**What this task involves:**
From the line containing "pour pouvoir jouer." to the end of the listing, write out every line exactly; leave out everything else.

**Data supplied:**
=====

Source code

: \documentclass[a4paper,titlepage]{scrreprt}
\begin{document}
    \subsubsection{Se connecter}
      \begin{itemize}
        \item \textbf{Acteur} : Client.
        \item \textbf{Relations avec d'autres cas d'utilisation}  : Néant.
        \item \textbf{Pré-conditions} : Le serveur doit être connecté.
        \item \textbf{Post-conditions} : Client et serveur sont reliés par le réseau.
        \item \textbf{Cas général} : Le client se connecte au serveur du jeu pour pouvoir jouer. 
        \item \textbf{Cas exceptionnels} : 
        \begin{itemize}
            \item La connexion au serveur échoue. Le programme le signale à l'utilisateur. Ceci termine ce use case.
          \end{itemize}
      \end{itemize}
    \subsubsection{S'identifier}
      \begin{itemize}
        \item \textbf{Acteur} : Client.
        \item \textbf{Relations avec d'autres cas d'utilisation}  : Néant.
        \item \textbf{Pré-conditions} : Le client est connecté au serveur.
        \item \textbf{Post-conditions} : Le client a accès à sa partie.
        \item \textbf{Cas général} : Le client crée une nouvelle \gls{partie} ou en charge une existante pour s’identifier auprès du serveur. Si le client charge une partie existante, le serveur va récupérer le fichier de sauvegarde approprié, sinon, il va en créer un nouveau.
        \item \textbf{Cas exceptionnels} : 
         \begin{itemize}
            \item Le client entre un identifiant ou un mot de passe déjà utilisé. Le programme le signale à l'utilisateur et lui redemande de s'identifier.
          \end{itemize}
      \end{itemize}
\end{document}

=====

**Response to this exercise:**
        \item \textbf{Cas général} : Le client se connecte au serveur du jeu pour pouvoir jouer. 
        \item \textbf{Cas exceptionnels} : 
        \begin{itemize}
            \item La connexion au serveur échoue. Le programme le signale à l'utilisateur. Ceci termine ce use case.
          \end{itemize}
      \end{itemize}
    \subsubsection{S'identifier}
      \begin{itemize}
        \item \textbf{Acteur} : Client.
        \item \textbf{Relations avec d'autres cas d'utilisation}  : Néant.
        \item \textbf{Pré-conditions} : Le client est connecté au serveur.
        \item \textbf{Post-conditions} : Le client a accès à sa partie.
        \item \textbf{Cas général} : Le client crée une nouvelle \gls{partie} ou en charge une existante pour s’identifier auprès du serveur. Si le client charge une partie existante, le serveur va récupérer le fichier de sauvegarde approprié, sinon, il va en créer un nouveau.
        \item \textbf{Cas exceptionnels} : 
         \begin{itemize}
            \item Le client entre un identifiant ou un mot de passe déjà utilisé. Le programme le signale à l'utilisateur et lui redemande de s'identifier.
          \end{itemize}
      \end{itemize}
\end{document}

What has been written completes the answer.